Far from claiming finding a partner is the paramount of happiness or a sine qua non, I must admit the prospect of half-arsed, semi-contractual romance as a default for the future is indeed dystopian.

Regarding the opposite sex with distrust, as a habit or acquired reflex, diminishes (or destroys) the chances of natural bonding, which has been known as unreserved throughout history, at least as a matter of principle. When this is caused by the effects of artificially created conditions (laws, education which pushes women to believe they are typically victimised etc), acquiescence to an “us and them” stance is capitulation to this transitory, blatantly artificial nonsense.

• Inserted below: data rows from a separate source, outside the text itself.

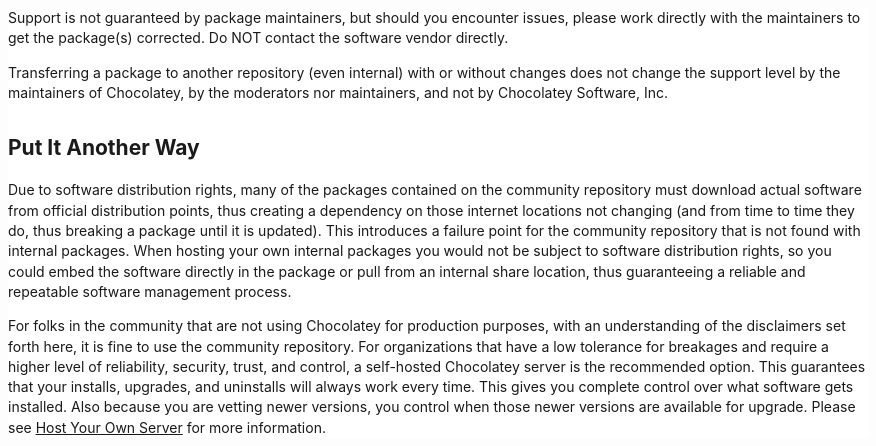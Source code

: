 Support is not guaranteed by package maintainers, but should you encounter issues, please work directly with the maintainers to get the package(s) corrected. Do NOT contact the software vendor directly.

Transferring a package to another repository (even internal) with or without changes does not change the support level by the maintainers of Chocolatey, by the moderators nor maintainers, and not by Chocolatey Software, Inc.

## Put It Another Way

Due to software distribution rights, many of the packages contained on the community repository must download actual software from official distribution points, thus creating a dependency on those internet locations not changing (and from time to time they do, thus breaking a package until it is updated). This introduces a failure point for the community repository that is not found with internal packages. When hosting your own internal packages you would not be subject to software distribution rights, so you could embed the software directly in the package or pull from an internal share location, thus guaranteeing a reliable and repeatable software management process.

For folks in the community that are not using Chocolatey for production purposes, with an understanding of the disclaimers set forth here, it is fine to use the community repository. For organizations that have a low tolerance for breakages and require a higher level of reliability, security, trust, and control, a self-hosted Chocolatey server is the recommended option. This guarantees that your installs, upgrades, and uninstalls will always work every time. This gives you complete control over what software gets installed. Also because you are vetting newer versions, you control when those newer versions are available for upgrade. Please see [Host Your Own Server](How-To-Host-Feed) for more information.


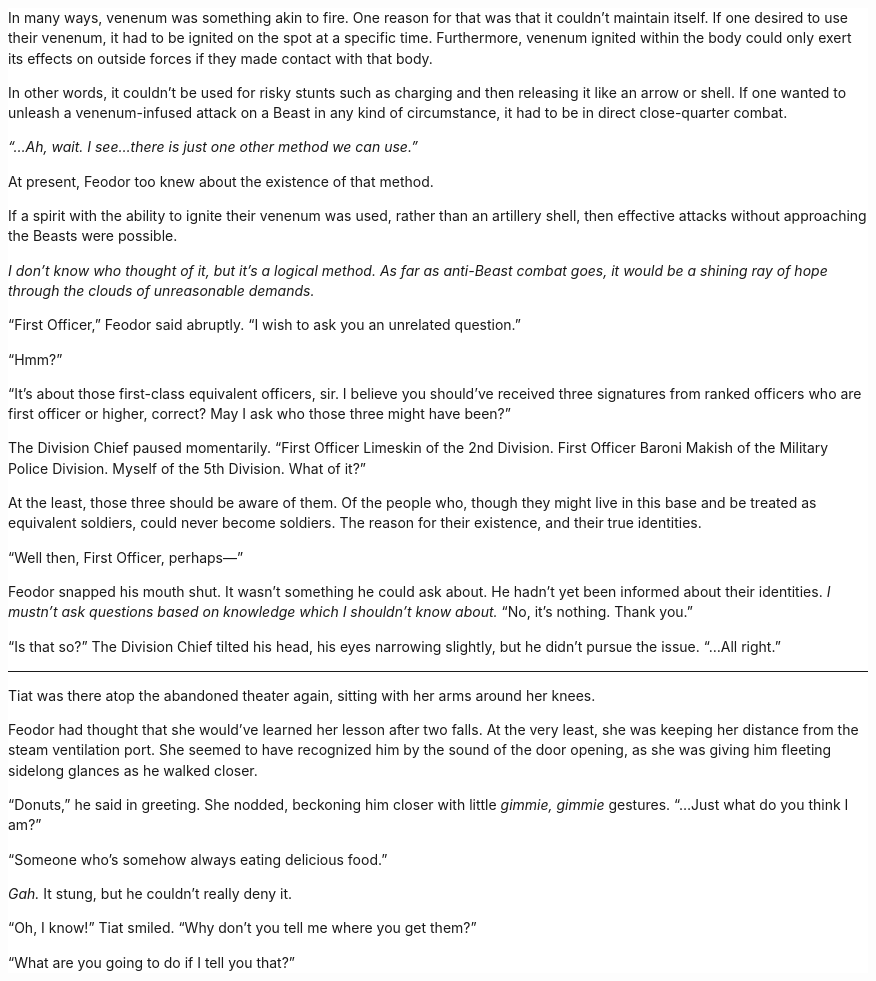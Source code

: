 In many ways, venenum was something akin to fire. One reason for that was that it couldn’t maintain itself. If one desired to use their venenum, it had to be ignited on the spot at a specific time. Furthermore, venenum ignited within the body could only exert its effects on outside forces if they made contact with that body.

In other words, it couldn’t be used for risky stunts such as charging and then releasing it like an arrow or shell. If one wanted to unleash a venenum-infused attack on a Beast in any kind of circumstance, it had to be in direct close-quarter combat.

<em>“…Ah, wait. I see…there is just one other method we can use.”</em>

At present, Feodor too knew about the existence of that method.

If a spirit with the ability to ignite their venenum was used, rather than an artillery shell, then effective attacks without approaching the Beasts were possible.

<em>I don’t know who thought of it, but it’s a logical method. As far as anti-Beast combat goes, it would be a shining ray of hope through the clouds of unreasonable demands.</em>

“First Officer,” Feodor said abruptly. “I wish to ask you an unrelated question.”

“Hmm?”

“It’s about those first-class equivalent officers, sir. I believe you should’ve received three signatures from ranked officers who are first officer or higher, correct? May I ask who those three might have been?”

The Division Chief paused momentarily. “First Officer Limeskin of the 2nd Division. First Officer Baroni Makish of the Military Police Division. Myself of the 5th Division. What of it?”

At the least, those three should be aware of them. Of the people who, though they might live in this base and be treated as equivalent soldiers, could never become soldiers. The reason for their existence, and their true identities.

“Well then, First Officer, perhaps—”

Feodor snapped his mouth shut. It wasn’t something he could ask about. He hadn’t yet been informed about their identities. <em>I mustn’t ask questions based on knowledge which I shouldn’t know about.</em> “No, it’s nothing. Thank you.”

“Is that so?” The Division Chief tilted his head, his eyes narrowing slightly, but he didn’t pursue the issue. “…All right.”

* * *

Tiat was there atop the abandoned theater again, sitting with her arms around her knees.

Feodor had thought that she would’ve learned her lesson after two falls. At the very least, she was keeping her distance from the steam ventilation port. She seemed to have recognized him by the sound of the door opening, as she was giving him fleeting sidelong glances as he walked closer.

“Donuts,” he said in greeting. She nodded, beckoning him closer with little <em>gimmie, gimmie</em> gestures. “…Just what do you think I am?”

“Someone who’s somehow always eating delicious food.”

<em>Gah.</em> It stung, but he couldn’t really deny it.

“Oh, I know!” Tiat smiled. “Why don’t you tell me where you get them?”

“What are you going to do if I tell you that?”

Nature will obviously prevail in the end, as it always does. But given the general consensus that we only live once (though I don’t personally believe that), does it make any sense to sabotage our lives by not fully engaging, mentally and emotionally, with the opposite sex, just because our current culture prods us towards distrust?

Convincing yourself that this is how things genuinely are – that the opposite sex is disingenuous, profiteering, destructive and downright dangerous – is a bit like shackling yourself inside Plato’s cave, with the full awareness that there is another world outside, one of infinite nuances and choices, allowing you to be selective without barricading yourself for presumed self-preservation.

As humans, we are all aware (well, most of us anyway) that we are more than a cluster of basic needs, and that the people around us are more to us than those who happen to meet those needs at one point in time. Otherwise, we could all safely (clinically even) refer to ourselves as sociopaths. Which most of us, I dare hope, are not.

 

Given that third wave feminism was the first to poison the well in recent years, one morally tends to empathise with men’s activism as a stance of supporting the underdog, considering how much influence feminists have garnered lately. Except, when analysing their discourse, one can’t help but detect this tinge of bitterness, even anger.

The MGTOW movement for instance generates the most peculiar mixture of repulsive arrogance, heartbreaking defeatism and underlying psychological issues you can ever imagine.

Just like feminists picking on innocent men, these men have the full potential of rejecting (not necessarily sexually but as a chance of bonding) and vitriolically mocking women who have nothing but the best intentions towards them.

Cui prodest, you might wonder? What do men or women actually gain out of thinking this way? Who are they really getting back at by hardening their hearts in this manner?

My experience of life is, of course, subjective; by no means do I claim everyone naturally places the same empahsis on being open to others.

But I suppose if ever there was an actual effort to destroy the nuclear family, this would be the ultimate goal – getting men and women to give up on each other.

Some people acknowledge that and still play the game.